### WHAT TO DO
Transcribe, word for word, every record in the data below.
::::::
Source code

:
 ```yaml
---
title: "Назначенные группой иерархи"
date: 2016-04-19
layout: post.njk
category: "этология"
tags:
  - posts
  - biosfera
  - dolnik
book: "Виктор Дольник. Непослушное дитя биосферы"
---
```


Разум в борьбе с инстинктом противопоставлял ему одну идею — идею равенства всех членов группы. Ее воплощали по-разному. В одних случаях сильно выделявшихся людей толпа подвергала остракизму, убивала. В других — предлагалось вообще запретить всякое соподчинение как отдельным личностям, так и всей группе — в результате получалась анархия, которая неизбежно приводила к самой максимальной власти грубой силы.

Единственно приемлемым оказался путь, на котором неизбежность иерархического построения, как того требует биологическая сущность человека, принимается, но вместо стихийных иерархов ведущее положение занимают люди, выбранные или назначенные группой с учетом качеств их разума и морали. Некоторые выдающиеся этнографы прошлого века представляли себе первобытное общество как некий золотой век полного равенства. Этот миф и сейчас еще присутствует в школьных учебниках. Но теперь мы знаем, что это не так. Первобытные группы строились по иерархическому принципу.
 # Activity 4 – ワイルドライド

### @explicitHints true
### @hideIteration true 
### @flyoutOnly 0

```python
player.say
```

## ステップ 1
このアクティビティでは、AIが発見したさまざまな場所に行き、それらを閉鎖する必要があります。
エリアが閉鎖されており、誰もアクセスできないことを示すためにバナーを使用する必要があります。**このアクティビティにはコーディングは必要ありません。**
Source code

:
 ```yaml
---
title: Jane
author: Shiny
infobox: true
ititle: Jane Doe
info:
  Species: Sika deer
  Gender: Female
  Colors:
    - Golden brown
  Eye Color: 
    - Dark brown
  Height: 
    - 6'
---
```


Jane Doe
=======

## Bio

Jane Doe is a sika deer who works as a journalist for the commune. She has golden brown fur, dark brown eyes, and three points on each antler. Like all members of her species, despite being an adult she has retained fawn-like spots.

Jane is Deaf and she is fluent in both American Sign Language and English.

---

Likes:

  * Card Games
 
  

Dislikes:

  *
::::::
### ANSWER BOX
Source code

:
 ```yaml
---
title: "Назначенные группой иерархи"
date: 2016-04-19
layout: post.njk
category: "этология"
tags:
  - posts
  - biosfera
  - dolnik
book: "Виктор Дольник. Непослушное дитя биосферы"
---
```


Разум в борьбе с инстинктом противопоставлял ему одну идею — идею равенства всех членов группы. Ее воплощали по-разному. В одних случаях сильно выделявшихся людей толпа подвергала остракизму, убивала. В других — предлагалось вообще запретить всякое соподчинение как отдельным личностям, так и всей группе — в результате получалась анархия, которая неизбежно приводила к самой максимальной власти грубой силы.

Единственно приемлемым оказался путь, на котором неизбежность иерархического построения, как того требует биологическая сущность человека, принимается, но вместо стихийных иерархов ведущее положение занимают люди, выбранные или назначенные группой с учетом качеств их разума и морали. Некоторые выдающиеся этнографы прошлого века представляли себе первобытное общество как некий золотой век полного равенства. Этот миф и сейчас еще присутствует в школьных учебниках. Но теперь мы знаем, что это не так. Первобытные группы строились по иерархическому принципу.
 # Activity 4 – ワイルドライド

### @explicitHints true
### @hideIteration true 
### @flyoutOnly 0

```python
player.say
```

## ステップ 1
このアクティビティでは、AIが発見したさまざまな場所に行き、それらを閉鎖する必要があります。
エリアが閉鎖されており、誰もアクセスできないことを示すためにバナーを使用する必要があります。**このアクティビティにはコーディングは必要ありません。**
Source code

:
 ```yaml
---
title: Jane
author: Shiny
infobox: true
ititle: Jane Doe
info:
  Species: Sika deer
  Gender: Female
  Colors:
    - Golden brown
  Eye Color: 
    - Dark brown
  Height: 
    - 6'
---
```


Jane Doe
=======

## Bio

Jane Doe is a sika deer who works as a journalist for the commune. She has golden brown fur, dark brown eyes, and three points on each antler. Like all members of her species, despite being an adult she has retained fawn-like spots.

Jane is Deaf and she is fluent in both American Sign Language and English.

---

Likes:

  * Card Games
 
  

Dislikes:

  *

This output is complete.